Home » 8 Cara Menurunkan Demam Pada Anak Yang Bisa Dilakukan Dirumah
Parenting

8 Cara Menurunkan Demam Pada Anak Yang Bisa Dilakukan Dirumah

Demam yang dialami oleh anak sebetulnya tak selalu berbahaya dan sebagian besar bisa mereda dengan sendirinya dalam beberapa hari. Karena itulah, kalian sebagai orangtua tak perlu berlebihan saat anak kalian mengalami demam.

Demam sendiri sebetulnya adalah sebuah reaksi tubuh untuk memerangi infeksi secara alami. Infeksi ini sendiri bisa disebabkan oleh parasit, virus, serta bakteri. Selain infeksi, demam juga bisa disebabkan oleh kondisi lain seperti imuniasai, penyakit autoimun, serta kelainan pada otak. Namun, penyebab demam selain infeksi ini cukup jarang terjadi.
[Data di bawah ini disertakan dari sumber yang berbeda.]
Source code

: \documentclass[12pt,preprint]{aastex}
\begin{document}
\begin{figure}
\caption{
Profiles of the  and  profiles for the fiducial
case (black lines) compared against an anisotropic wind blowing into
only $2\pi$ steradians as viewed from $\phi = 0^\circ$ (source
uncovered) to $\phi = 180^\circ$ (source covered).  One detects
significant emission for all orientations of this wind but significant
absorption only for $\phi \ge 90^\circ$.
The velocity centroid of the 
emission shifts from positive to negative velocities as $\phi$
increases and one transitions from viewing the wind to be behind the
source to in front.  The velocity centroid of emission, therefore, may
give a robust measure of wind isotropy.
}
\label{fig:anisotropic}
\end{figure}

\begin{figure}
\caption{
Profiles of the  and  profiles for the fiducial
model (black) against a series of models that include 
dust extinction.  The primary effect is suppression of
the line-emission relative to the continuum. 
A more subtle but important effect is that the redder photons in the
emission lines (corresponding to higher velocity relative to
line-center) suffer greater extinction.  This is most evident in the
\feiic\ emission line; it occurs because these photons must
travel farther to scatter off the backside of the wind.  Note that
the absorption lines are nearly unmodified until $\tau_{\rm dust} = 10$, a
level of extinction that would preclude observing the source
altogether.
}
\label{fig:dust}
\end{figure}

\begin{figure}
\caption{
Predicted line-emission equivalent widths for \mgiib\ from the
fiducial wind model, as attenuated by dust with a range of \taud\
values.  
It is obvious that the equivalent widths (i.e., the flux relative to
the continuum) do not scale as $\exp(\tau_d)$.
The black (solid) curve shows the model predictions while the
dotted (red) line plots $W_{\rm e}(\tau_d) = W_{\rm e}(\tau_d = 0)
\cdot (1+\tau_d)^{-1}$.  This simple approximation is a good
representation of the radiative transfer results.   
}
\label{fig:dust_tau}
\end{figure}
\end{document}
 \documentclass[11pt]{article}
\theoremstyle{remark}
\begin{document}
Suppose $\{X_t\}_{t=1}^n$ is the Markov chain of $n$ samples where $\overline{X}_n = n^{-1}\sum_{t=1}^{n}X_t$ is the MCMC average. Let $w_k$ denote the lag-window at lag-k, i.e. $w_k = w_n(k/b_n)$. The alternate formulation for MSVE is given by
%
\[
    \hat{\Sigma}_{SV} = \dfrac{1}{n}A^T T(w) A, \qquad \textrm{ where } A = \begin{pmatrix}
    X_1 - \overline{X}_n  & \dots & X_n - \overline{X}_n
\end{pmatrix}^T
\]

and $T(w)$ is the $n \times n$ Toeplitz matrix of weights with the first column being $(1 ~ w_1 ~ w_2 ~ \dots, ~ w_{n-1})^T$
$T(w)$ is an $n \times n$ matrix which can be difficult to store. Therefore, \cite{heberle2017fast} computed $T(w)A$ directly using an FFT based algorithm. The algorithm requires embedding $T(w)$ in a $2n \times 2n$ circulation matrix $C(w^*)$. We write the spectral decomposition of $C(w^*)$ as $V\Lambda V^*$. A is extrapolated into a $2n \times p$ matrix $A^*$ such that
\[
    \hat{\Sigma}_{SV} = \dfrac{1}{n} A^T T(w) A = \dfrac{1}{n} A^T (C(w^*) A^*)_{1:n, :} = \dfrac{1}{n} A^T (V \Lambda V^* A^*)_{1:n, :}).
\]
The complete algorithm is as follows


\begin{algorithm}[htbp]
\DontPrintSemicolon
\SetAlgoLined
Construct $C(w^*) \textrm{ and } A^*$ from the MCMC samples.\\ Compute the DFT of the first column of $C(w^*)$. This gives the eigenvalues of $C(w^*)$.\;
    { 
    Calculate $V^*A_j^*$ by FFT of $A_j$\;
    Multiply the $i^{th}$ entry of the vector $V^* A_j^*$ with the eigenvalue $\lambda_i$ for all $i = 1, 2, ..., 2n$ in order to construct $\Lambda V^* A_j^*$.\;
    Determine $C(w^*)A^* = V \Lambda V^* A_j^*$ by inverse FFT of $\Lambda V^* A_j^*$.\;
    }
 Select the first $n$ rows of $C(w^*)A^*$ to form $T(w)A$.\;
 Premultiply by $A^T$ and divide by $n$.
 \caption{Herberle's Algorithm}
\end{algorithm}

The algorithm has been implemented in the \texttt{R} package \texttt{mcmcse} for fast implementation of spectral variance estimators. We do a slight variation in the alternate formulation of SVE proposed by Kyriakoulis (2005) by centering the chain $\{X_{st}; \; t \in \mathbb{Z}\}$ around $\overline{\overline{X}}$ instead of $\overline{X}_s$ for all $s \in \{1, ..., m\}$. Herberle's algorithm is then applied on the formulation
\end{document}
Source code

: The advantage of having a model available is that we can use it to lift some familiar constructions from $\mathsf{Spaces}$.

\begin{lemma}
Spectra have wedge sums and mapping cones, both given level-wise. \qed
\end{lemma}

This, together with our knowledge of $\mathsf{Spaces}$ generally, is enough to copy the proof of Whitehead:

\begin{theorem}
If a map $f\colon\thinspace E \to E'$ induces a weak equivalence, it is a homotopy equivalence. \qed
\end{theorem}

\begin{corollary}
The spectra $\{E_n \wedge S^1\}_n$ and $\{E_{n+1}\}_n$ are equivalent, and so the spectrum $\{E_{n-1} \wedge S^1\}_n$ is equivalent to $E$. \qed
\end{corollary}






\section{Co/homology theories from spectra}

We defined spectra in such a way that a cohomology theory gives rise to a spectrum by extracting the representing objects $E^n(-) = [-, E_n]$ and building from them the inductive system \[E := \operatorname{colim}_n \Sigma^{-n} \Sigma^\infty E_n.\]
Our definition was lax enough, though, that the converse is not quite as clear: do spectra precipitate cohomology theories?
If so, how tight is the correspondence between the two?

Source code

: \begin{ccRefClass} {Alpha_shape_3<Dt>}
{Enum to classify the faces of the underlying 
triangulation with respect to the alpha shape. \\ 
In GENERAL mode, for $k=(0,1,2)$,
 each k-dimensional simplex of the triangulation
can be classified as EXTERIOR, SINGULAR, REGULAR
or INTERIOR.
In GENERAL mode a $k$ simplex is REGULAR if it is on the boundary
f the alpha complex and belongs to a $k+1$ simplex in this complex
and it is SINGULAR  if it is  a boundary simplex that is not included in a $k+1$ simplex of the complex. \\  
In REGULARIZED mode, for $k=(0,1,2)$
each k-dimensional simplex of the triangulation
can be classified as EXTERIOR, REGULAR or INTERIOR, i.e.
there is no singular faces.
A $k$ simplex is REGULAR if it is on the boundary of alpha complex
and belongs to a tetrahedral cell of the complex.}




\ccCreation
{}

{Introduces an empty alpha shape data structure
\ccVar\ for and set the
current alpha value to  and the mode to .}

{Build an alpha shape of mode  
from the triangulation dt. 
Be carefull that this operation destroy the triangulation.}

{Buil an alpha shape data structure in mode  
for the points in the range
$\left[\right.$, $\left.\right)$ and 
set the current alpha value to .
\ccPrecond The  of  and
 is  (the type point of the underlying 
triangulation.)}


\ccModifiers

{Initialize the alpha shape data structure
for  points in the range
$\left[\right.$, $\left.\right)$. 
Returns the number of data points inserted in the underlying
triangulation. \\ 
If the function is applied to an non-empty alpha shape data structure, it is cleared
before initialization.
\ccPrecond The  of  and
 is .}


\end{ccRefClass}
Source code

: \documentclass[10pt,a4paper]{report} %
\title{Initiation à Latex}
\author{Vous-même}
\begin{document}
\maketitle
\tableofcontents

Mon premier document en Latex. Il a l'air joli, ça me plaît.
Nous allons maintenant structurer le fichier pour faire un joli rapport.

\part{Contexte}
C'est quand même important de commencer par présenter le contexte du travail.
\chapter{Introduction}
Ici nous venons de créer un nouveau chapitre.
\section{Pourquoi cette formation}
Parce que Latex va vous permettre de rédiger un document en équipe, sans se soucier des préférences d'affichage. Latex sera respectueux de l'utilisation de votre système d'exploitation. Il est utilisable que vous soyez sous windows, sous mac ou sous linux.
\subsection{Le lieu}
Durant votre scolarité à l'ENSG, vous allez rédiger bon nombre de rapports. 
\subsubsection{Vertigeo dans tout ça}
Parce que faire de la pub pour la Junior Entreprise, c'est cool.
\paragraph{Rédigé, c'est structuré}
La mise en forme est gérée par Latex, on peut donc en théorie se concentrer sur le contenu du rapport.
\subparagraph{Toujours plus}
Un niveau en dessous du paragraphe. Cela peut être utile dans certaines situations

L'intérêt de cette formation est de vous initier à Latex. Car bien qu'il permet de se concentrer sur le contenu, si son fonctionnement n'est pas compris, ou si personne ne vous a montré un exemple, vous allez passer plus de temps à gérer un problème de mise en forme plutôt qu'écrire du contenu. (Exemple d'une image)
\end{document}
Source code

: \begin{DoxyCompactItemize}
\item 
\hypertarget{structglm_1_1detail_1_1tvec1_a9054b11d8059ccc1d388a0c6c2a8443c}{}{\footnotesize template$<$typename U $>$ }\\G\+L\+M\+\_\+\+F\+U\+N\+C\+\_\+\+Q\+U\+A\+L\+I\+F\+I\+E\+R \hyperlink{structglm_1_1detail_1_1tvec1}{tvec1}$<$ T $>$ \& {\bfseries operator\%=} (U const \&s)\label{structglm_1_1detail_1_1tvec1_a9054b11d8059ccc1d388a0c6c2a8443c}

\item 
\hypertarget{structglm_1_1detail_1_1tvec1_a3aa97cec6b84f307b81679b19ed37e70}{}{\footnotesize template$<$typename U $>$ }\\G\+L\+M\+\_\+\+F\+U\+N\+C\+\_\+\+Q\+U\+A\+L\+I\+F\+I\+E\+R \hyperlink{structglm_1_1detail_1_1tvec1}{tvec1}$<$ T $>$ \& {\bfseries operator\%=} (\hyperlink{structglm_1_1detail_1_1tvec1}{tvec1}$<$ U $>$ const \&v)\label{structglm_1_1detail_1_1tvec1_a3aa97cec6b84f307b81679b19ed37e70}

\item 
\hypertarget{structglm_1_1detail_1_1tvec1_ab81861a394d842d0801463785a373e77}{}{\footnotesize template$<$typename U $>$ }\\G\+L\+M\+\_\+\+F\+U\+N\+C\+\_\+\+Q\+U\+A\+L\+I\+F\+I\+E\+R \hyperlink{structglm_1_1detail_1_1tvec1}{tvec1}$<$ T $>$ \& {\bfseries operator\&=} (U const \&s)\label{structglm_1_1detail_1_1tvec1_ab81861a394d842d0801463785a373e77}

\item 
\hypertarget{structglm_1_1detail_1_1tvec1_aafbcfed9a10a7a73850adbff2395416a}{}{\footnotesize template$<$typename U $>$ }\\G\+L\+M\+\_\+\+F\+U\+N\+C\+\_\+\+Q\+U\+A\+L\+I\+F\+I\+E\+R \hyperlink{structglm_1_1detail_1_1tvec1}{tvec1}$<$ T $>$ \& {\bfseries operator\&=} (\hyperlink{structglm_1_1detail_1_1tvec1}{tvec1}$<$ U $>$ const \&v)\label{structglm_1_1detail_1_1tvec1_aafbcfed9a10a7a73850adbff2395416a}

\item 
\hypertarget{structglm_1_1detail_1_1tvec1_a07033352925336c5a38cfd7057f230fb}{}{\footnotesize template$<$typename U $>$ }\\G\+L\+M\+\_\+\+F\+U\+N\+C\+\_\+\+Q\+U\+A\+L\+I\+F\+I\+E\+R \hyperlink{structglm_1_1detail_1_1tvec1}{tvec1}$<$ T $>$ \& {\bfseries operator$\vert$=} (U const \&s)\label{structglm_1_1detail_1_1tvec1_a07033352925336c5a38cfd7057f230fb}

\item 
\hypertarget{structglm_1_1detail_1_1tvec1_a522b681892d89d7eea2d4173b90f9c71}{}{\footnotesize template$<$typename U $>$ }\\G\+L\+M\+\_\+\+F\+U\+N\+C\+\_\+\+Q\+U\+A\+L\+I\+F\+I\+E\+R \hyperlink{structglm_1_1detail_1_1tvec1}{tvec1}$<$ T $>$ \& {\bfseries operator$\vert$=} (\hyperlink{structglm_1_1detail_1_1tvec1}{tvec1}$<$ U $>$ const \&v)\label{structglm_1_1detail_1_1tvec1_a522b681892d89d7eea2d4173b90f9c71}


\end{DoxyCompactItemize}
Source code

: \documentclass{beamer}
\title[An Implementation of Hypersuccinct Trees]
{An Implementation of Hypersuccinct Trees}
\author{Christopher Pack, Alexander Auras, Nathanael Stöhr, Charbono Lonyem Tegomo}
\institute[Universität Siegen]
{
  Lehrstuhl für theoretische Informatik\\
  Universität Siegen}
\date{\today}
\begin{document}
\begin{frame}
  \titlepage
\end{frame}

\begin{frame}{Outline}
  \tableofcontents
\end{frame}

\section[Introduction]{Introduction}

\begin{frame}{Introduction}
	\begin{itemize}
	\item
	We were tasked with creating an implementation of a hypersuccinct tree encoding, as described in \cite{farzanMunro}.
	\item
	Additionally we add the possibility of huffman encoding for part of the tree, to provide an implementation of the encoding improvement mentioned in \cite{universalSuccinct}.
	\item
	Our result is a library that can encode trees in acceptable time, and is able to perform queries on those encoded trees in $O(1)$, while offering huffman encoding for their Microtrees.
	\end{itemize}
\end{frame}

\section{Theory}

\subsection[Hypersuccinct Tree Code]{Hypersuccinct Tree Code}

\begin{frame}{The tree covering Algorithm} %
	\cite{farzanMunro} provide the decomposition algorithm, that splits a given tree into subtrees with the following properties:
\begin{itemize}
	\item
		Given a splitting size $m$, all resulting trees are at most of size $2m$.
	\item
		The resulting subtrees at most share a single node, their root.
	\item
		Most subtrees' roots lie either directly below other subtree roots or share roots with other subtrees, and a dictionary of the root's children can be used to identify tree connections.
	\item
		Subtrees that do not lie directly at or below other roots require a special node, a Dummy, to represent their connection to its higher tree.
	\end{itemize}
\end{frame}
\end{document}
Untuk demam ringan sendiri, ada beberapa cara untuk menurunkan demam yang bisa dilakukan di rumah dengan mudah. Kalau kalian mau tahu, di bawah ini kami akan berikan cara menurunkan demam pada anak secara alami yang bisa kalian lakukan.

1. Mandikan Dengan Air Hangat

Mandikan Dengan

Cara mengatasi demam pada bayi yang pertama adalah dengan memandikan mereka menggunakan air hangat. Jangan memberikan mereka mandi air dingin karena hal tersebut malah bisa membuat suhu tubuhnya tambah tinggi serta membuat mereka mengigil karena kedinginan.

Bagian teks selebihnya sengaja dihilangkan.